Temporal Higher Order Contracts

Temporal Higher Order Contracts
Tim Disney, Cormac Flanagan, Jay McCarthy
2011

Behavioral contracts are embraced by software engineers because they document module interfaces, detect interface violations, and help identify faulty modules (packages, classes, functions, etc). This paper extends prior higher-order contract systems to also express and enforce temporal properties, which are common in software systems with imperative state, but which are mostly left implicit or are at best informally specified. The paper presents both a programmatic contract API as well as a temporal contract language, and reports on experience and performance results from implementing these contracts in Racket.

Our development formalizes module behavior as a trace of events such as function calls and returns.
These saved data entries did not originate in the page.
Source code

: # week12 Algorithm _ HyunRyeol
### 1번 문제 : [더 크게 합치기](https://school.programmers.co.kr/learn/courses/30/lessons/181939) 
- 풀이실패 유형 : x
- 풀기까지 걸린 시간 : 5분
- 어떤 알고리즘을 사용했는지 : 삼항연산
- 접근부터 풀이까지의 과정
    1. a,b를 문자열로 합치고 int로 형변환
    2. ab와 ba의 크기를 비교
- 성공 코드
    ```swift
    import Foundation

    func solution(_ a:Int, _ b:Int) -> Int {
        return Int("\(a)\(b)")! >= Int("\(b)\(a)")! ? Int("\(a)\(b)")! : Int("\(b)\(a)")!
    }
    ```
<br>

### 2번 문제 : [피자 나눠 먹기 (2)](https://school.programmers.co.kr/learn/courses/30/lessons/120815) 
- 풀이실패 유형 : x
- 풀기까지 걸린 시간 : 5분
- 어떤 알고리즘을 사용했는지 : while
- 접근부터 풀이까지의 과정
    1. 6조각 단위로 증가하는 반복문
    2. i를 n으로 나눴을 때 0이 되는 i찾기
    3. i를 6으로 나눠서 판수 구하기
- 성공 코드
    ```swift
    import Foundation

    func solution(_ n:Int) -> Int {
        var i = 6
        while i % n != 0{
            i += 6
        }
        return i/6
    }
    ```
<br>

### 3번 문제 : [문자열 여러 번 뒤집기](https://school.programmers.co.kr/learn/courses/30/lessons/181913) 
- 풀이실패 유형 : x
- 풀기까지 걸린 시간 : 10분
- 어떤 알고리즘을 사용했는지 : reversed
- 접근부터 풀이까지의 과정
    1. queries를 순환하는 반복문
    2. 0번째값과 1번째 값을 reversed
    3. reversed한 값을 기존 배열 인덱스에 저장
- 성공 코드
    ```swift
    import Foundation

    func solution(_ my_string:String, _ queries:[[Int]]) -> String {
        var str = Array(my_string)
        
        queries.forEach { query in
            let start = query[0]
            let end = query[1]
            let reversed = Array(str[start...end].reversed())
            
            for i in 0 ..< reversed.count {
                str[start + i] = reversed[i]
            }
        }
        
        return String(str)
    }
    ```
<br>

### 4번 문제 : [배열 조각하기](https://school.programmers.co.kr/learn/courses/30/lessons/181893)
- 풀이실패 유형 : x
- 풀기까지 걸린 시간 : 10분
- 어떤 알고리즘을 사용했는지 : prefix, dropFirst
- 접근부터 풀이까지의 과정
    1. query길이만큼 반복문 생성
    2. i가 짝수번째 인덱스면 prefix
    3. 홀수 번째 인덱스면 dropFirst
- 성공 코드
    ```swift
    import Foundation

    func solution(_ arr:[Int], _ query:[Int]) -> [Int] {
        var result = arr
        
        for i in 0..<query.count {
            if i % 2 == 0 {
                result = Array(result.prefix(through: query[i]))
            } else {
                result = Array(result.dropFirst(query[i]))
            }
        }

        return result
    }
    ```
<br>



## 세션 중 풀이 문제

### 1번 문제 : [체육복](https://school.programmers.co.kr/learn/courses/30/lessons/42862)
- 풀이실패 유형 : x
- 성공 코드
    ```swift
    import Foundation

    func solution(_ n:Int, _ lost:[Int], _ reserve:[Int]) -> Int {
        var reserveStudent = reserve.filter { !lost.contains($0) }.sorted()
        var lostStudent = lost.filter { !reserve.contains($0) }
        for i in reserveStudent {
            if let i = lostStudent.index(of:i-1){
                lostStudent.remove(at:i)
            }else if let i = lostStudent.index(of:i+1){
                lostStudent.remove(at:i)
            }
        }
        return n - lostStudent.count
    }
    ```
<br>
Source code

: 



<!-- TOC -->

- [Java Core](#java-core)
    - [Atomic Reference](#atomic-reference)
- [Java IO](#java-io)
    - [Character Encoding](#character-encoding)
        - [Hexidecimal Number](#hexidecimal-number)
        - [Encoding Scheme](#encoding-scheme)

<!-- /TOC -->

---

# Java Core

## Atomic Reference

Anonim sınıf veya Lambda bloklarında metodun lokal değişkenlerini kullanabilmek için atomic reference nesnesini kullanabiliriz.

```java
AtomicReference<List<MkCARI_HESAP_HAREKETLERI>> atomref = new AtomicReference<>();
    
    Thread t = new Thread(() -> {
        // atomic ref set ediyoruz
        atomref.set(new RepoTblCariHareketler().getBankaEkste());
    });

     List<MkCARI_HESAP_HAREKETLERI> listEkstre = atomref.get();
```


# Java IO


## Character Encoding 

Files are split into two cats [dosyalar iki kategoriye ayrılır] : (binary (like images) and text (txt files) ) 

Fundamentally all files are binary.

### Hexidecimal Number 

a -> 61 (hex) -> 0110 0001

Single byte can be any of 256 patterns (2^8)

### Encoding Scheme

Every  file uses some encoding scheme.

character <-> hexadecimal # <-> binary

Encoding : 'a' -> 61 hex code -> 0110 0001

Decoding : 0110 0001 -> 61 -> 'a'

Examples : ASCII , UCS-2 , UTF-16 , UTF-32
Our contract system provides both non-interference (where contracts cannot influence correct executions) and also a notion of completeness (where contracts can enforce any decidable, prefix-closed predicate on event traces).

This paper appears to be about a way to define (and enforce through dynamic monitoring) correctness properties of APIs by enforcing or ruling out certain orderings of function calls, such as calling a "read" method on a file descriptor after having called "close". I am personally not convinced that this specification language is a good way to solve these problems. However, the bulk of the paper is actually about giving a denotational semantics to contracts, as specifying a set of traces that the external interface of a component may expose (in a way strongly reminding of game semantics), and this feels like an important technique to reason about contracts. The exposition of this contribution is practical (based on a simple abstract machine) and accessible.